Saved data entries:
────────────────
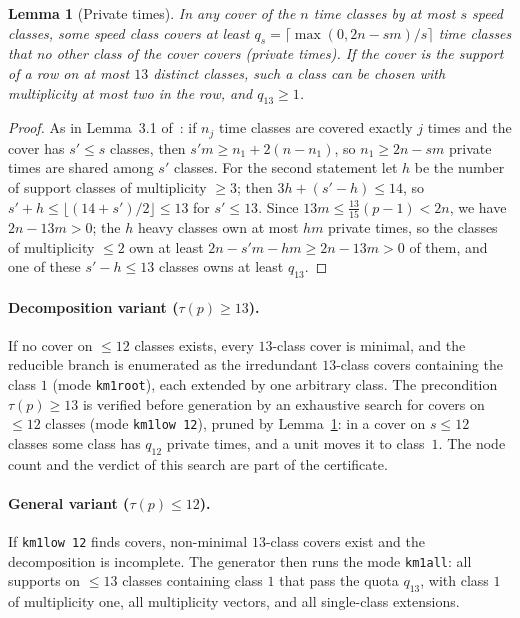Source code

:\documentclass[11pt]{article}
\newtheorem{lemma}[theorem]{Lemma}
\theoremstyle{definition}
\theoremstyle{remark}
\begin{document}
\begin{lemma}[Private times]\label{lem:quota}
In any cover of the $n$ time classes by at most $s$ speed classes, some
speed class covers at least $q_s=\lceil\max(0,2n-sm)/s\rceil$ time
classes that no other class of the cover covers (\emph{private} times).
If the cover is the support of a row on at most $13$ distinct classes,
such a class can be chosen with multiplicity at most two in the row, and
$q_{13}\geq1$.
\end{lemma}

\begin{proof}
As in Lemma~3.1 of~\cite{Allikvere26}: if $n_j$ time classes are covered
exactly $j$ times and the cover has $s'\leq s$ classes, then
$s'm\geq n_1+2(n-n_1)$, so $n_1\geq2n-sm$ private times are shared among
$s'$ classes.  For the second statement let $h$ be the number of support
classes of multiplicity $\geq3$; then $3h+(s'-h)\leq14$, so
$s'+h\leq\lfloor(14+s')/2\rfloor\leq13$ for $s'\leq13$.  Since
$13m\leq\frac{13}{15}(p-1)<2n$, we have $2n-13m>0$; the $h$ heavy classes
own at most $hm$ private times, so the classes of multiplicity $\leq2$ own
at least $2n-s'm-hm\geq2n-13m>0$ of them, and one of these $s'-h\leq13$
classes owns at least $q_{13}$.
\end{proof}

\paragraph{Decomposition variant ($\tau(p)\geq13$).}
If no cover on $\leq12$ classes exists, every $13$-class cover is minimal,
and the reducible branch is enumerated as the irredundant $13$-class
covers containing the class $1$ (mode \texttt{km1root}), each extended by
one arbitrary class.  The precondition $\tau(p)\geq13$ is verified before
generation by an exhaustive search for covers on $\leq12$ classes (mode
\texttt{km1low 12}), pruned by Lemma~\ref{lem:quota}: in a cover on
$s\leq12$ classes some class has $q_{12}$ private times, and a unit moves
it to class~$1$.  The node count and the verdict of this search are part
of the certificate.

\paragraph{General variant ($\tau(p)\leq12$).}
If \texttt{km1low 12} finds covers, non-minimal $13$-class covers exist
and the decomposition is incomplete.  The generator then runs the mode
\texttt{km1all}: all supports on $\leq13$ classes containing class $1$
that pass the quota $q_{13}$, with class $1$ of multiplicity one, all
multiplicity vectors, and all single-class extensions.
\end{document}
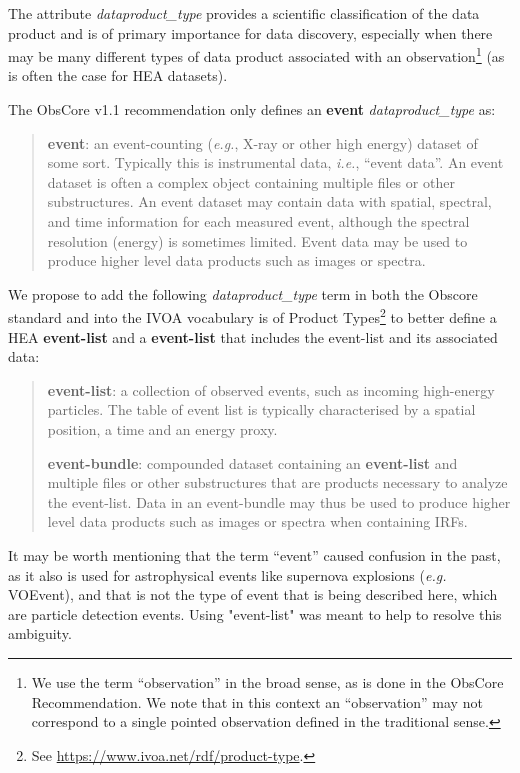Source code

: \documentclass[11pt,a4paper]{ivoa}
\begin{document}
The attribute {\em dataproduct\_type\/} provides a scientific classification of the data product and is of primary importance for data discovery, especially when there may be many different types of data product associated with an observation\footnote{We use the term ``observation'' in the broad sense, as is done in the ObsCore Recommendation. We note that in this context an ``observation'' may not correspond to a single pointed observation defined in the traditional sense.} (as is often the case for \gls{HEA} datasets).

The ObsCore v1.1 recommendation \citep{2017ivoa.spec.0509L} only defines an {\bf event} {\em dataproduct\_type} as:

\begin{quote}
{\bf event}: an event-counting ({\em e.g.\/}, X-ray or other high energy) dataset of some sort. Typically this is instrumental data, {\em i.e.\/}, ``event data''.  An event dataset is often a complex object containing multiple files or other substructures. An event dataset may contain data with spatial, spectral, and time information for each measured event, although the spectral resolution (energy) is sometimes limited. Event data may be used to produce higher level data products such as images or spectra.
\end{quote}

We propose to add the following {\em dataproduct\_type} term in both the Obscore standard and into the \gls{IVOA} vocabulary is of Product Types\footnote{See \url{https://www.ivoa.net/rdf/product-type}.} to better define a \gls{HEA} \textbf{event-list} and a  \textbf{event-list} that includes the event-list and its associated data:

\begin{quote}
{\bf event-list}: a collection of observed events, such as incoming high-energy particles. The table of event list is typically characterised by a spatial position, a time and an energy proxy. 

{\bf event-bundle}: compounded dataset containing an {\bf event-list} and multiple files or other substructures that are products necessary to analyze the event-list. Data in an event-bundle may thus be used to produce higher level data products such as images or spectra when containing \glspl{IRF}.
\end{quote}

It may be worth mentioning that the term ``event'' caused confusion in the past, as it also is used for astrophysical events like supernova explosions ({\em e.g.\/} VOEvent), and that is not the type of event that is being described here, which are particle detection events. Using "event-list" was meant to help to resolve this ambiguity.
\end{document}
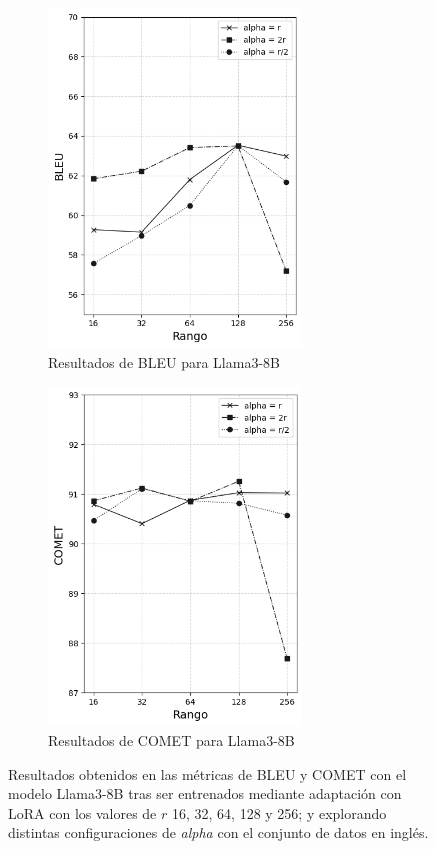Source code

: \documentclass[11pt,spanish,listoffigures,listoftables]{tfgetsinf}
\begin{document}
\begin{figure}
\begin{subfigure}{0.5\textwidth}
\includegraphics[width=0.9\linewidth, height=9cm]{images/llama_BLEU_en_} 
\caption{Resultados de BLEU para Llama3-8B}
\label{fig:subim1}
\end{subfigure}
\begin{subfigure}{0.5\textwidth}
\includegraphics[width=0.9\linewidth, height=9cm]{images/llama_COMET_en_}
\caption{Resultados de COMET para Llama3-8B}
\label{fig:subim2}
\end{subfigure}

\caption{Resultados obtenidos en las métricas de BLEU y COMET con el modelo Llama3-8B tras ser entrenados mediante adaptación con LoRA con los valores de $r$ 16, 32, 64, 128 y 256;  y explorando distintas configuraciones de \textit{alpha} con el conjunto de datos en inglés.}
\label{fig:graficasLlama inglés}
\end{figure}
\end{document}
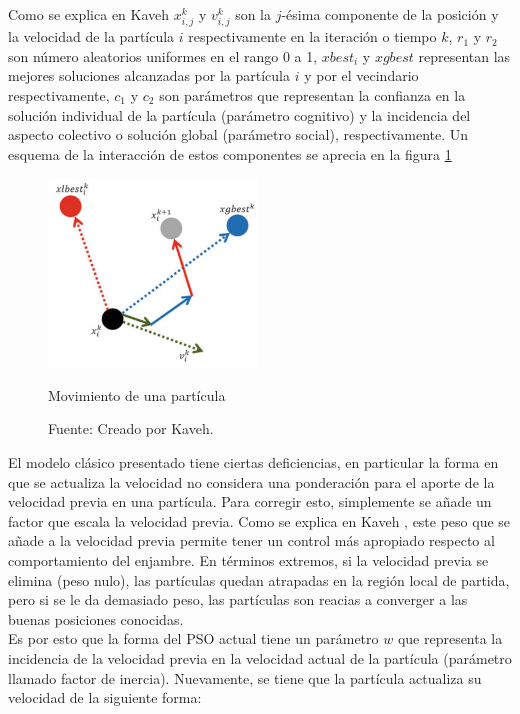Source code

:Como se explica en Kaveh \cite{Psoexplain14} $x_{i,j}^{k}$ y $v_{i,j}^{k}$ son la $j$-ésima componente de la posición y la velocidad de la partícula $i$ respectivamente en la iteración o tiempo $k$, $r_{1}$ y $r_{2}$ son número aleatorios uniformes en el rango 0 a 1, $xbest_i$ y $xgbest$ representan las mejores soluciones alcanzadas por la partícula $i$ y por el vecindario respectivamente, $c_1$ y $c_2$ son parámetros que representan la confianza en la solución individual de la partícula (parámetro cognitivo) y la incidencia del aspecto colectivo o solución global (parámetro social), respectivamente. Un esquema de la interacción de estos componentes se aprecia en la figura \ref{fig:move_part}\\
\begin{figure}[h!]
    \centering    
    \includegraphics[height=50mm]{figures/move_particle.png} 
    \caption{Movimiento de una partícula}
    \vspace{-.25cm} 
    \caption*{Fuente: Creado por Kaveh\cite{Psoexplain14}.}
    \label{fig:move_part}
\end{figure}
El modelo clásico presentado tiene ciertas deficiencias, en particular la forma en que se actualiza la velocidad no considera una ponderación para el aporte de la velocidad previa en una partícula. Para corregir esto, simplemente se añade un factor que escala la velocidad previa. Como se explica en Kaveh \cite{Psoexplain14}, este peso que se añade a la velocidad previa permite tener un control más apropiado respecto al comportamiento del enjambre. En términos extremos, si la velocidad previa se elimina (peso nulo), las partículas quedan atrapadas en la región local de partida, pero si se le da demasiado peso, las partículas son reacias a converger a las buenas posiciones conocidas.\\
Es por esto que la forma del PSO actual tiene un parámetro $w$ que representa la incidencia de la velocidad previa en la velocidad actual de la partícula (parámetro llamado factor de inercia). Nuevamente, se tiene que la partícula actualiza su velocidad de la siguiente forma: 
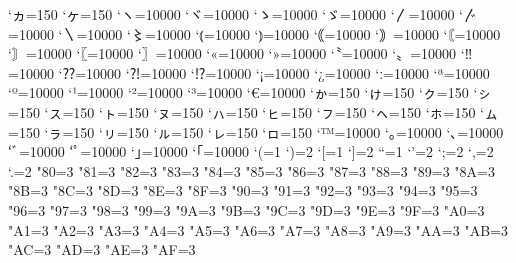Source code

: \prebreakpenalty`ヵ=150%
\prebreakpenalty`ヶ=150%
\prebreakpenalty`ヽ=10000
\prebreakpenalty`ヾ=10000
\prebreakpenalty`ゝ=10000
\prebreakpenalty`ゞ=10000
\prebreakpenalty`〳=10000
\prebreakpenalty`〴=10000
\prebreakpenalty`〵=10000
\prebreakpenalty`〻=10000
\postbreakpenalty`⦅=10000
\prebreakpenalty`⦆=10000
\postbreakpenalty`｟=10000
\prebreakpenalty`｠=10000
\postbreakpenalty`〘=10000
\prebreakpenalty`〙=10000
\postbreakpenalty`〖=10000
\prebreakpenalty`〗=10000
\postbreakpenalty`«=10000
\prebreakpenalty`»=10000
\postbreakpenalty`〝=10000
\prebreakpenalty`〟=10000
\prebreakpenalty`‼=10000
\prebreakpenalty`⁇=10000
\prebreakpenalty`⁈=10000
\prebreakpenalty`⁉=10000
\postbreakpenalty`¡=10000
\postbreakpenalty`¿=10000
\prebreakpenalty`ː=10000
\prebreakpenalty`ª=10000
\prebreakpenalty`º=10000
\prebreakpenalty`¹=10000
\prebreakpenalty`²=10000
\prebreakpenalty`³=10000
\postbreakpenalty`€=10000
\prebreakpenalty`ゕ=150
\prebreakpenalty`ゖ=150
\prebreakpenalty`ㇰ=150
\prebreakpenalty`ㇱ=150
\prebreakpenalty`ㇲ=150
\prebreakpenalty`ㇳ=150
\prebreakpenalty`ㇴ=150
\prebreakpenalty`ㇵ=150
\prebreakpenalty`ㇶ=150
\prebreakpenalty`ㇷ=150
\prebreakpenalty`ㇸ=150
\prebreakpenalty`ㇹ=150
\prebreakpenalty`ㇺ=150
\prebreakpenalty`ㇻ=150
\prebreakpenalty`ㇼ=150
\prebreakpenalty`ㇽ=150
\prebreakpenalty`ㇾ=150
\prebreakpenalty`ㇿ=150
\prebreakpenalty`™=10000
\prebreakpenalty`｡=10000
\prebreakpenalty`､=10000
\prebreakpenalty`ﾞ=10000
\prebreakpenalty`ﾟ=10000
\prebreakpenalty`｣=10000
\postbreakpenalty`｢=10000
\xspcode`(=1
\xspcode`)=2
\xspcode`[=1
\xspcode`]=2
\xspcode``=1
\xspcode`'=2
\xspcode`;=2
\xspcode`,=2
\xspcode`.=2
\xspcode"80=3
\xspcode"81=3
\xspcode"82=3
\xspcode"83=3
\xspcode"84=3
\xspcode"85=3
\xspcode"86=3
\xspcode"87=3
\xspcode"88=3
\xspcode"89=3
\xspcode"8A=3
\xspcode"8B=3
\xspcode"8C=3
\xspcode"8D=3
\xspcode"8E=3
\xspcode"8F=3
\xspcode"90=3
\xspcode"91=3
\xspcode"92=3
\xspcode"93=3
\xspcode"94=3
\xspcode"95=3
\xspcode"96=3
\xspcode"97=3
\xspcode"98=3
\xspcode"99=3
\xspcode"9A=3
\xspcode"9B=3
\xspcode"9C=3
\xspcode"9D=3
\xspcode"9E=3
\xspcode"9F=3
\xspcode"A0=3
\xspcode"A1=3
\xspcode"A2=3
\xspcode"A3=3
\xspcode"A4=3
\xspcode"A5=3
\xspcode"A6=3
\xspcode"A7=3
\xspcode"A8=3
\xspcode"A9=3
\xspcode"AA=3
\xspcode"AB=3
\xspcode"AC=3
\xspcode"AD=3
\xspcode"AE=3
\xspcode"AF=3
────────────────
TASK TO CARRY OUT:
Begin with the first line of the entries above and write out each line exactly, ending with the line containing "covers containing the". Leave out pictures.

ANSWER SPACE:
Source code

:\documentclass[11pt]{article}
\newtheorem{lemma}[theorem]{Lemma}
\theoremstyle{definition}
\theoremstyle{remark}
\begin{document}
\begin{lemma}[Private times]\label{lem:quota}
In any cover of the $n$ time classes by at most $s$ speed classes, some
speed class covers at least $q_s=\lceil\max(0,2n-sm)/s\rceil$ time
classes that no other class of the cover covers (\emph{private} times).
If the cover is the support of a row on at most $13$ distinct classes,
such a class can be chosen with multiplicity at most two in the row, and
$q_{13}\geq1$.
\end{lemma}

\begin{proof}
As in Lemma~3.1 of~\cite{Allikvere26}: if $n_j$ time classes are covered
exactly $j$ times and the cover has $s'\leq s$ classes, then
$s'm\geq n_1+2(n-n_1)$, so $n_1\geq2n-sm$ private times are shared among
$s'$ classes.  For the second statement let $h$ be the number of support
classes of multiplicity $\geq3$; then $3h+(s'-h)\leq14$, so
$s'+h\leq\lfloor(14+s')/2\rfloor\leq13$ for $s'\leq13$.  Since
$13m\leq\frac{13}{15}(p-1)<2n$, we have $2n-13m>0$; the $h$ heavy classes
own at most $hm$ private times, so the classes of multiplicity $\leq2$ own
at least $2n-s'm-hm\geq2n-13m>0$ of them, and one of these $s'-h\leq13$
classes owns at least $q_{13}$.
\end{proof}

\paragraph{Decomposition variant ($\tau(p)\geq13$).}
If no cover on $\leq12$ classes exists, every $13$-class cover is minimal,
and the reducible branch is enumerated as the irredundant $13$-class
covers containing the class $1$ (mode \texttt{km1root}), each extended by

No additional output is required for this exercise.